Ionic-Liquid Mixtures: from Surface Structure to Catalytic Performance

Ionic liquids (ILs), with their unique combination of properties and wealth of potential applications, have captured the imagination of a large community of scientists in recent years. Fundamental studies on ILs have led to breakthroughs in our understanding and have enabled the development of ILs that are promising candidates for use in areas such as catalysis, carbon-capture and storage (CCS), biomass processing, as electrolytes in batteries, supercapacitors and dye-sensitised solar cells and more.

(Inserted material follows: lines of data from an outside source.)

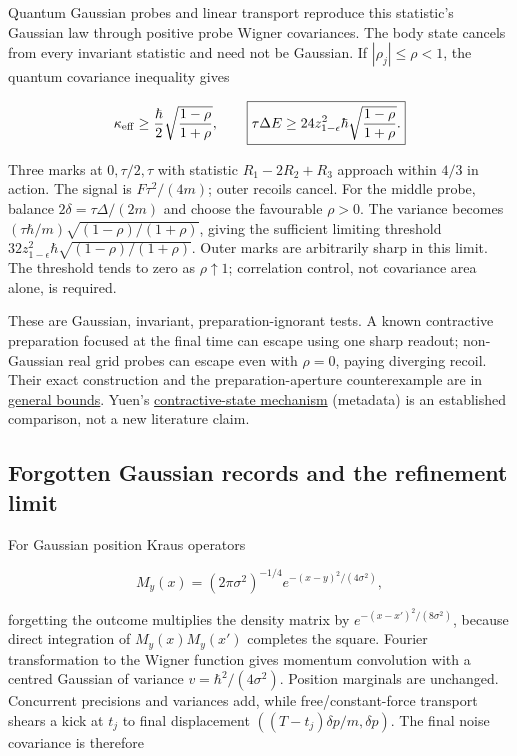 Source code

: \documentclass[11pt,a4paper]{article}
\begin{document}
Quantum Gaussian probes and linear transport reproduce this statistic's
Gaussian law through positive probe Wigner covariances. The body state
cancels from every invariant statistic and need not be Gaussian. If
\(|\rho_j|\le\rho<1\), the quantum covariance inequality gives

\[\kappa_{\rm eff}\ge\frac\hbar2\sqrt{\frac{1-\rho}{1+\rho}},\qquad
\boxed{\tau\Delta E\ge24z_{1-\epsilon}^2\hbar
 \sqrt{\frac{1-\rho}{1+\rho}}.}\]

Three marks at \(0,\tau/2,\tau\) with statistic \(R_1-2R_2+R_3\)
approach within \(4/3\) in action. The signal is \(F\tau^2/(4m)\); outer
recoils cancel. For the middle probe, balance
\(2\delta=\tau\Delta/(2m)\) and choose the favourable \(\rho>0\). The
variance becomes \((\tau\hbar/m)\sqrt{(1-\rho)/(1+\rho)}\), giving the
sufficient limiting threshold
\(32z_{1-\epsilon}^2\hbar\sqrt{(1-\rho)/(1+\rho)}\). Outer marks are
arbitrarily sharp in this limit. The threshold tends to zero as
\(\rho\uparrow1\); correlation control, not covariance area alone, is
required.

These are Gaussian, invariant, preparation-ignorant tests. A known
contractive preparation focused at the final time can escape using one
sharp readout; non-Gaussian real grid probes can escape even with
\(\rho=0\), paying diverging recoil. Their exact construction and the
preparation-aperture counterexample are in
\href{record-distance-path-length.md}{general bounds}. Yuen's
\href{https://doi.org/10.1103/PhysRevLett.51.719}{contractive-state
mechanism} (metadata) is an established comparison, not a new literature
claim.

\hypertarget{forgotten-gaussian-records-and-the-refinement-limit}{%
\subsection{Forgotten Gaussian records and the refinement
limit}\label{forgotten-gaussian-records-and-the-refinement-limit}}

For Gaussian position Kraus operators

\[M_y(x)=(2\pi\sigma^2)^{-1/4}e^{-(x-y)^2/(4\sigma^2)},\]

forgetting the outcome multiplies the density matrix by
\(e^{-(x-x')^2/(8\sigma^2)}\), because direct integration of
\(M_y(x)M_y(x')\) completes the square. Fourier transformation to the
Wigner function gives momentum convolution with a centred Gaussian of
variance \(v=\hbar^2/(4\sigma^2)\). Position marginals are unchanged.
Concurrent precisions and variances add, while free/constant-force
transport shears a kick at \(t_j\) to final displacement
\(((T-t_j)\delta p/m,\delta p)\). The final noise covariance is
therefore
\end{document}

This project aims to develop and utilise a wide range of experimental and computational methodologies to investigate the surface, and bulk, structure of IL mixtures that are currently poorly understood and consequently underutilised. We previously developed a novel technique that can probe liquid interfaces with direct chemical specificity, Reactive-Atom Scattering - Laser-Induced Fluorescence (RAS-LIF), and used it to detect H (or D)-containing functional groups at IL interfaces. We will extend its applicability to new chemical functionalities, in particular fluorinated species, by using high-energy Al-atoms as reactive probes of fluorinated functionality (on both cations and anions) at IL surfaces. This will be complemented by new capabilities for studying liquid surfaces by X-ray and neutron reflectivity under catalytically relevant conditions, and by bulk structure/property studies. The detailed understanding developed will lead to structure-property relationships in IL mixture systems that will be used in the final stages of the project in supported IL phase (SILP) catalysis and will support the deployment of new and bespoke functional ILs for catalysis in SILP systems. This ambitious project aims to cover the whole pipeline of IL development from preparation, to structural understanding, and then to industrially relevant applications.

The primary motivation of this proposal is improved fundamental understanding of the chemical structure of the gas-liquid interface of ionic liquids, particularly those involving fluorous functionalities, which have significant potential in practical catalysis e.g. Supported Ionic Liquid Phase (SILP) catalysis.

We expect this work to have the following impacts on the wider scientific community.
(i) We will develop a new reactive atom scattering (RAS) laser-induced fluorescence (LIF) methodology, based on reactive metal atoms, that is sensitive to the presence of C-F (and potentially C-H or S=O/C=O) groups at a liquid surface. We expect that the demonstration of this wider chemical applicability of the RAS-LIF technique will encourage its take-up more widely within the surface-science community, for example the ability to detect C=O functionality could have applications in atmospheric aerosol studies.
(ii) We will design and build a new high-T, high-P experiment for in operando liquid-surface reflectivity measurements capable of working with both neutrons (ISIS) and X-rays (Diamond), with the intention, in conjunction with the Catalysis Hub, to make it available to the wider scientific community.
(iii) Provide a comprehensive and fundamental understanding of the gas-liquid interface in IL mixtures containing fluorinated groups and/or functional units such as ligands or organometallic catalysts.

Exploitation of new IL mixtures in catalysis will have an impact on the UK economy. Novel IL mixtures and/or SILPs, which enhance catalytic activity, selectivity and/or stability over those currently in use, will allow new routes to more efficient (i.e. lower cost and/or more sustainable) production of chemical feedstocks that underpin areas of great industrial importance to the UK economy (e.g. pharmaceuticals, agrochemicals, materials). This also provides a societal benefit, as enhanced industrial catalysis will be more effective, sustainable and environmentally benign. We also intend through this project to raise levels of scientific awareness within the general public, focused on the development of neoteric solvents and industrial catalysis.

Finally, the two PDRAs employed on this project represent a particularly valuable form of highly trained personnel. They will develop or extend a very broad expertise in experimental and computational methods, gaining insight across a range of physical and synthetic chemistry. They will enhance their transferable problem-solving, presentation and communication skills, and will gain experience of working in an interdisciplinary and highly collaborative environment. They will be ideally placed to become successful independent investigators, who have significant potential to play leadership roles in academia or high technology industry, enhancing growth and sustainability in the UK economy.